The future is fleshy...if we can actually grow it
A Q&A with Dr. James Henstock about bringing tissue-engineered products to market using mechanobiology
15 minute read
This week, I’m sharing a Q&A for those of you who want to dive deep into the particulars of mechanobiology (aka the study of how physical forces shape cell differentiation and tissue development). For those who want to read about the granular challenges involved in manufacturing and scaling tissue-engineered therapies within our current manufacturing infrastructure. For those who salivate over detail and who find themselves, like me, fascinated by people doing unconventional things.
Dr. James Henstock is one of those very people.
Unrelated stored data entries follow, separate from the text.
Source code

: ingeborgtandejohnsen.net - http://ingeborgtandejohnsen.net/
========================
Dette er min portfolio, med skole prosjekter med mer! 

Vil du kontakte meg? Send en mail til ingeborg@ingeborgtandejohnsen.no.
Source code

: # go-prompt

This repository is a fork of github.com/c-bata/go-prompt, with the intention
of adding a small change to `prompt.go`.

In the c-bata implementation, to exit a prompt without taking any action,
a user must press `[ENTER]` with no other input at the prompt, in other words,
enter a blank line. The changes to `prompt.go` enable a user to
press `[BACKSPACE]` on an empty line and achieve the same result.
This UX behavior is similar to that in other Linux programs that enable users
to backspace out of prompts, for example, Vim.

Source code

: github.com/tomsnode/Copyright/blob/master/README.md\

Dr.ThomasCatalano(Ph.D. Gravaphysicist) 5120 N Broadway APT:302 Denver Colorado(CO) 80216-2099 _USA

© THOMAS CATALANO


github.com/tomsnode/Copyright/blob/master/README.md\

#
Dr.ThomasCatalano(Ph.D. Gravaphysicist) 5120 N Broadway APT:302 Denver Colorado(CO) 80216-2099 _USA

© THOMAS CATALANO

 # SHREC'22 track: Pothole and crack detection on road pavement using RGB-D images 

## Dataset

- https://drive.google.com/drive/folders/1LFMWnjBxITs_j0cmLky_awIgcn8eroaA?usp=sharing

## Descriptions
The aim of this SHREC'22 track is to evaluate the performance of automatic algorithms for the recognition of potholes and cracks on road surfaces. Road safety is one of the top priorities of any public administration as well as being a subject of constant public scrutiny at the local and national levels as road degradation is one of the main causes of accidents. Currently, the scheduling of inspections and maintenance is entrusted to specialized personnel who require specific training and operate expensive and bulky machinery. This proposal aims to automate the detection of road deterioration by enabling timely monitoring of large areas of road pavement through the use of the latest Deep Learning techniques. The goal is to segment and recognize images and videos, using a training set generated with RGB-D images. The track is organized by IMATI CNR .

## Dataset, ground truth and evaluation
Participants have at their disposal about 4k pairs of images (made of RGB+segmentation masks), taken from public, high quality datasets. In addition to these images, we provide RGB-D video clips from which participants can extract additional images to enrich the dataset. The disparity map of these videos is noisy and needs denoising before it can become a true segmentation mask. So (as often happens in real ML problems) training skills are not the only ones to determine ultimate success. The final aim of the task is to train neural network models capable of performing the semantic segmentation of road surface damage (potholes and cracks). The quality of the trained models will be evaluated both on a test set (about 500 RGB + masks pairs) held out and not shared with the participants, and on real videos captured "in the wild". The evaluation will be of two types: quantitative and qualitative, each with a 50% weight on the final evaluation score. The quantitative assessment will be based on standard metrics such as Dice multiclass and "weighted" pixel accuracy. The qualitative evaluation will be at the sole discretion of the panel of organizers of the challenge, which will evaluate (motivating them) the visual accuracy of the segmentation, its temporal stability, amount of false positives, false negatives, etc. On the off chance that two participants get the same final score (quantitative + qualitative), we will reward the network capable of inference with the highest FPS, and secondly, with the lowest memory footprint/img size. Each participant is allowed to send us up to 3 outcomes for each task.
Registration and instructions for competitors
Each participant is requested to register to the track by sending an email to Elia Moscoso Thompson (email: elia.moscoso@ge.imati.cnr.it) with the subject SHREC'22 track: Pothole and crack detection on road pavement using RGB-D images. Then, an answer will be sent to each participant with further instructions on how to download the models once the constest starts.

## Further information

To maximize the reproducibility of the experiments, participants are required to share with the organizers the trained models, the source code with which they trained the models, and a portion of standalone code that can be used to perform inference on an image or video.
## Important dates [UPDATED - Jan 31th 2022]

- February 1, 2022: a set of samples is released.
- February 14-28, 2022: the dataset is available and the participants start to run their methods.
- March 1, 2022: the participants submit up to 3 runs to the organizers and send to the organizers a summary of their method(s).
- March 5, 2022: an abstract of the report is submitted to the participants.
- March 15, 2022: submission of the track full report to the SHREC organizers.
Currently an Associate Professor in Bioengineering & Cellular Agriculture at Northumbria University, Henstock previously worked as a senior scientist at the cellular agriculture startup Vow, responsible for developing and scaling production strategies of Morsel, their “cultured umami quail [meat] product.”
Before joining Vow, Henstock was a tenure-track fellow and lecturer at the University of Liverpool following his postdoctoral research with Alicia El Haj during which, among other projects, he remotely stimulated the mechanotransduction pathways of mesenchymal stromal cells using magnetic nanoparticles to optimize bone tissue engineering.
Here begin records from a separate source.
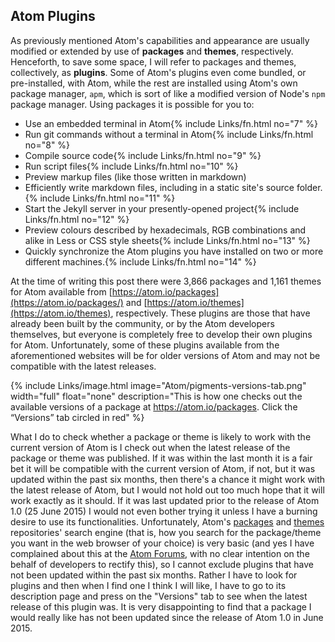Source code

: ## Atom Plugins
As previously mentioned Atom's capabilities and appearance are usually modified or extended by use of **packages** and **themes**, respectively. Henceforth, to save some space, I will refer to packages and themes, collectively, as **plugins**. Some of Atom's plugins even come bundled, or pre-installed, with Atom, while the rest are installed using Atom's own package manager, `apm`, which is sort of like a modified version of Node's `npm` package manager. Using packages it is possible for you to:

* Use an embedded terminal in Atom{% include Links/fn.html no="7" %}
* Run git commands without a terminal in Atom{% include Links/fn.html no="8" %}
* Compile source code{% include Links/fn.html no="9" %}
* Run script files{% include Links/fn.html no="10" %}
* Preview markup files (like those written in markdown)
* Efficiently write markdown files, including in a static site's source folder.{% include Links/fn.html no="11" %}
* Start the Jekyll server in your presently-opened project{% include Links/fn.html no="12" %}
* Preview colours described by hexadecimals, RGB combinations and alike in Less or CSS style sheets{% include Links/fn.html no="13" %}
* Quickly synchronize the Atom plugins you have installed on two or more different machines.{% include Links/fn.html no="14" %}

At the time of writing this post there were 3,866 packages and 1,161 themes for Atom available from [https://atom.io/packages](https://atom.io/packages/) and [https://atom.io/themes](https://atom.io/themes), respectively. These plugins are those that have already been built by the community, or by the Atom developers themselves, but everyone is completely free to develop their own plugins for Atom. Unfortunately, some of these plugins available from the aforementioned websites will be for older versions of Atom and may not be compatible with the latest releases.

{% include Links/image.html image="Atom/pigments-versions-tab.png" width="full" float="none" description="This is how one checks out the available versions of a package at https://atom.io/packages. Click the &ldquo;Versions&rdquo; tab circled in red" %}

What I do to check whether a package or theme is likely to work with the current version of Atom is I check out when the latest release of the package or theme was published. If it was within the last month it is a fair bet it will be compatible with the current version of Atom, if not, but it was updated within the past six months, then there's a chance it might work with the latest release of Atom, but I would not hold out too much hope that it will work exactly as it should. If it was last updated prior to the release of Atom 1.0 (25 June 2015) I would not even bother trying it unless I have a burning desire to use its functionalities. Unfortunately, Atom's [packages](https://atom.io/packages) and [themes](https://atom.io/themes) repositories' search engine (that is, how you search for the package/theme you want in the web browser of your choice) is very basic (and yes I have complained about this at the [Atom Forums](https://discuss.atom.io/t/advanced-packages-themes-search/24697), with no clear intention on the behalf of developers to rectify this), so I cannot exclude plugins that have not been updated within the past six months. Rather I have to look for plugins and then when I find one I think I will like, I have to go to its description page and press on the "Versions" tab to see when the latest release of this plugin was. It is very disappointing to find that a package I would really like has not been updated since the release of Atom 1.0 in June 2015.
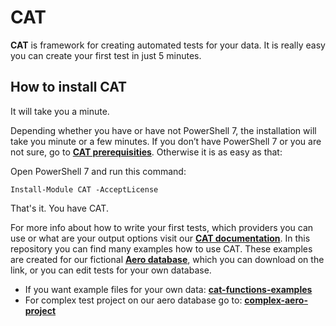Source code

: # CAT
**CAT** is framework for creating automated tests for your data. It is really easy you can create your first test in just 5 minutes. 

## How to install CAT
It will take you a minute.

Depending whether you have or have not PowerShell 7, the installation will take you minute or a few minutes. If you don’t have PowerShell 7 or you are not sure, go to [**CAT prerequisities**](https://docs.justcat.it/docs/help/installation/prerequisites/). Otherwise it is as easy as that:

Open PowerShell 7 and run this command:

`Install-Module CAT -AcceptLicense`

That's it. You have CAT.

For more info about how to write your first tests, which providers you can use or what are your output options visit our [**CAT documentation**](https://docs.justcat.it/). In this repository you can find many examples how to use CAT. These examples are created for our fictional [**Aero database**](https://github.com/datasmartly/aero), which you can download on the link, or you can edit tests for your own database. 

* If you want example files for your own data: [**cat-functions-examples**](cat-functions-examples)
* For complex test project on our aero database go to: [**complex-aero-project**](complex-aero-project)
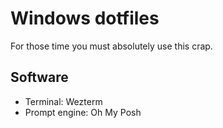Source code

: # Windows dotfiles
For those time you must absolutely use this crap.

## Software
- Terminal: Wezterm
- Prompt engine: Oh My Posh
At Northumbria, he currently works as part of the BioFutures working group, where investigators probe the idea of using biology to manufacture anything and everything. “Biology is really good at manufacturing things with scarce resources, so if you want to manufacture something complex and you don’t have much resource, use biology,” Henstock tells me.
From my last post we know bioreactors are enabling the study and engineering of complicated tissues. However, I left out an important point in that article. Bioreactors aren’t always very easy to use. They often leak. They can overheat. Maintaining contact between tissue and load cell can be tedious. And many research groups use custom-rigged systems that make it difficult to compare results between studies.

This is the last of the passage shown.